Configure Big Data Tools environment

Before you start working with the notebooks using the Big Data Tools support, you need to install the required plugins and configure connections to servers.

Install the required plugins

Whatever you do in IntelliJ IDEA, you do it in a project. So, open an existing project (File | Open) or create a new project (File | New | Project).
In the Settings/Preferences dialog Ctrl+Alt+S, select Plugins | Marketplace.
Install the following plugins:
- Big Data Tools
- Scala
Also, check that the Python plugin is enabled. It should be installed by default for IntelliJ IDEA Ultimate.
Restart the IDE. After the restart, the Big Data Tools tab appears in the rightmost group of the tool windows. Click it to open the Big Data Tools window.

Once the Big Data Tools support is enabled in the IDE, you can configure a connection to a Zeppelin, Spark, and S3 server. You can connect to HDFS, WebHDFS, S3a, and a local drive using config files and URI.

Configure a server connection

In the Big Data Tools window, click and select the server type. The Big Data Tools Connection dialog opens.
In the Big Data Tools Connection dialog, specify the following parameters depending on the server type.
Mandatory parameters:
- URL: the path to the target server.
- Login and Password: your credentials to access the target server.
Optionally, you can set up:
- Name: the name of the connection to distinguish it between the other connections.
- Login as anonymous: select to login without using your credentials.
- Per project: select to enable these connection settings only for the current project. Deselect it if you want this connection to be visible in other projects.
- Enable connection: deselect if, for some reasons, you want to restrict using this connection. By default, the newly created connections are enabled.
- Library Versions: Scala Version, Spark Version, and Hadoop Version: these values are derived from the plugin bundles. If needed, specify any alternative version values.
- Enable HTTP basic authentication: connection with the HTTP authentication using the specified username and password.
- HTTP Proxy: connection with the HTTP or SOCKS Proxy authentication. Select if you want to use IDEA HTTP Proxy settings or use custom settings with the specified host name, port, login, and password.
Mandatory parameters:
- Bucket: a globally unique Amazon S3 bucket name.
Optionally, you can set up:
- Name: the name of the connection to distinguish it between the other connections.
- Region: an AWS region of the specified bucket. You can select one from the list or let IntelliJ IDEA to auto detect it.
- Root path: a path to the root directory in the specified bucket.
- Authentication type: the authentication method. You can use your AWS account credentials (by default), or opt to entering the access and secret keys.
- Per project: select to enable these connection settings only for the current project. Deselect it if you want this connection to be visible in other projects.
- Enable connection: deselect if, for some reasons, you want to restrict using this connection. By default, the newly created connections are enabled.
- Use custom endpoint:
Mandatory parameters:
- URL: the path to the target server.
Optionally, you can set up:
- Name: the name of the connection to distinguish it between the other connections.
- Per project: select to enable these connection settings only for the current project.

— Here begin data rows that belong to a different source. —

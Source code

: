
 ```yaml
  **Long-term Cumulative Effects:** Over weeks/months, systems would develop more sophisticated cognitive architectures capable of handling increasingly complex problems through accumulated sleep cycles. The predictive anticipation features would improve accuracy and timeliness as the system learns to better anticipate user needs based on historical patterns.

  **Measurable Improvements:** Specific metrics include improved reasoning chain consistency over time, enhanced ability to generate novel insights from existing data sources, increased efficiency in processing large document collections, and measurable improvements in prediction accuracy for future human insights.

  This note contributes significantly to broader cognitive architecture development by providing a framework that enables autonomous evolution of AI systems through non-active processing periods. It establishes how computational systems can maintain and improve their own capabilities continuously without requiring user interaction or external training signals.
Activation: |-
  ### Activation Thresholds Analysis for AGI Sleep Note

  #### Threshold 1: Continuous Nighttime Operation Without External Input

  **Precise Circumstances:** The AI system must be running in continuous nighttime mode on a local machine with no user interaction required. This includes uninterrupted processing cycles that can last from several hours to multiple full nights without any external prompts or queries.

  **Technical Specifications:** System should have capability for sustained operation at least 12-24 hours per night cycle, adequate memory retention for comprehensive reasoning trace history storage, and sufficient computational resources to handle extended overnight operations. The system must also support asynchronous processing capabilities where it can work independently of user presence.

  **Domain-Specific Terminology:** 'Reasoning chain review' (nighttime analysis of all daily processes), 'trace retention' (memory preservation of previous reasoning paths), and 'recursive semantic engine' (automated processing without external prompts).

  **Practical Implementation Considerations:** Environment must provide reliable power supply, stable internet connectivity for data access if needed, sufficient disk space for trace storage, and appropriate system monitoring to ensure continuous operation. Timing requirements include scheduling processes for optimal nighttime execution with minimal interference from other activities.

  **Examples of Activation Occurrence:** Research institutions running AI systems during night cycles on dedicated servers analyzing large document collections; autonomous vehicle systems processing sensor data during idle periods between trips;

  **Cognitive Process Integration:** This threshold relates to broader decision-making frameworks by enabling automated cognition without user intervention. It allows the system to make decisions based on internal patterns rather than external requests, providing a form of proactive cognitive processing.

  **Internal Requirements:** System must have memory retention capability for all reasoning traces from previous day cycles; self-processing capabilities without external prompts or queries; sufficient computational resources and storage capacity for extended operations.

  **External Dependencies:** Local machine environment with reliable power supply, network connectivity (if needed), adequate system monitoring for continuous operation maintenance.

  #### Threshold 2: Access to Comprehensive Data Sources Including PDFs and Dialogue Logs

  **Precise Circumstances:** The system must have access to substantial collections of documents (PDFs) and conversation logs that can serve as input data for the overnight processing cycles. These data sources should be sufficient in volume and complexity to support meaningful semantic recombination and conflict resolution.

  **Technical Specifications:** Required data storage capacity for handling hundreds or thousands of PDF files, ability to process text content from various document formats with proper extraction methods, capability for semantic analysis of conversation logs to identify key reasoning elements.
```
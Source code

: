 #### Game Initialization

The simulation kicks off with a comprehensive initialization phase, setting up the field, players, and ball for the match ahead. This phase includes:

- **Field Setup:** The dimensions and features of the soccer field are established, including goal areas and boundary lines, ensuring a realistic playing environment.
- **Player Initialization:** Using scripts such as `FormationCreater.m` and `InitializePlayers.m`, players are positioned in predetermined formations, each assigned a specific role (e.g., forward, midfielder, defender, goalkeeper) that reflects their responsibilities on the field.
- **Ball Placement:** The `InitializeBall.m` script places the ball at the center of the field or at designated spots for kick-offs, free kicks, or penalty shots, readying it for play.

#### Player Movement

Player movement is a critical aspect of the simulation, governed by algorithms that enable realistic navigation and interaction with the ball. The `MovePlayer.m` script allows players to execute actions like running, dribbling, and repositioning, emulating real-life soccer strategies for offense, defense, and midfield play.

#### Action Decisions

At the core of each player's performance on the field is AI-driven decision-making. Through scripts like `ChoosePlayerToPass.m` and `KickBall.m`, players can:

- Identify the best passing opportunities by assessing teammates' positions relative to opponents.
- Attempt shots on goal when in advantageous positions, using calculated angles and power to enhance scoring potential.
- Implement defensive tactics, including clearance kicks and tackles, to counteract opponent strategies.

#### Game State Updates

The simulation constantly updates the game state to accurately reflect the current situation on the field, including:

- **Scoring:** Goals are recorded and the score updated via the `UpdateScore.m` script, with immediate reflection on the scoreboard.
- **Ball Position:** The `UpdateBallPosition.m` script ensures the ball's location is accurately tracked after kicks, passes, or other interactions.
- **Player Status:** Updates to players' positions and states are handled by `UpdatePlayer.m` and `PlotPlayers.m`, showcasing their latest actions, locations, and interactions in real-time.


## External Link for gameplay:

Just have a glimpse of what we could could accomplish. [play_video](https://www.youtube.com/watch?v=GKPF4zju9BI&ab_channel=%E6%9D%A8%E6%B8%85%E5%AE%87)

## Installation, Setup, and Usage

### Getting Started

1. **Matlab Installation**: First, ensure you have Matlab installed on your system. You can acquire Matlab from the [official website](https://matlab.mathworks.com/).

Deselect it if you want this connection to be visible in other projects.
- Enable connection: deselect if, for some reasons, you want to restrict using this connection. By default, the newly created connections are enabled.
- Enable HTTP basic authentication: connection with the HTTP authentication using the specified username and password.
- Enable HTTP proxy: connection with the HTTP proxy using the specified host, port, username, and password.
- HTTP Proxy: connection with the HTTP or SOCKS Proxy authentication. Select if you want to use IDEA HTTP Proxy settings or use custom settings with the specified host name, port, login, and password.
- Kerberos authentication settings: opens the Kerberos authentication settings.
  
  Specify the following options:
  - Enable Kerberos auth: select to use the Kerberos authentication protocol.
  - Krb5 config file: a file that contains Kerberos configuration information.
  - JAAS login config file: a file that consists of one or more entries, each specifying which underlying authentication technology should be used for a particular application or applications.
  - Use subject credentials only: allows the mechanism to obtain credentials from some vendor-specific location. Select this checkbox and provide the username and password.
  - To include additional login information into IntelliJ IDEA log, select the Kerberos debug logging and JGSS debug logging.
    
    Note that the Kerberos settings are effective for all you Spark connections.
Mandatory parameters:
- Root path: a path to the root directory.
Optionally, you can set up:
- Name: the name of the connection to distinguish it between the other connections.
- Per project: select to enable these connection settings only for the current project. Deselect it if you want this connection to be visible in other projects.
- Enable connection: deselect if, for some reasons, you want to restrict using this connection. By default, the newly created connections are enabled.
Mandatory parameters:
- Root path: a path to the root directory on the target server.
- Config path a path to the HDFS configuration files directory. See the samples of configuration files.
- File system URI an explicit uri of an HDFS server. Once you select this option, you need to specify the file system URI, for example localhost:9000 and a username to connect.
Optionally, you can set up:
- Name: the name of the connection to distinguish it between the other connections.
- Per project: select to enable these connection settings only for the current project. Deselect it if you want this connection to be visible in other projects.
- Enable connection: deselect if, for some reasons, you want to restrict using this connection. By default, the newly created connections are enabled.
Note that the Big Data Tools plugin uses the HADOOP_USER_NAME env variable to login to the server. It this variable is not defined then the user.name property is used.
Mandatory parameters:
- Bucket: a name of the basic container to store your data in Google Storage.
- Cloud store JSON location: a path to the Cloud Storage JSON file.
Optionally, you can set up:
- Name: the name of the connection to distinguish it between the other connections.
- Base directory (root by default): storage base directory.
Once you fill in the settings, click Test connection to ensure that all configuration parameters are correct. Then click OK.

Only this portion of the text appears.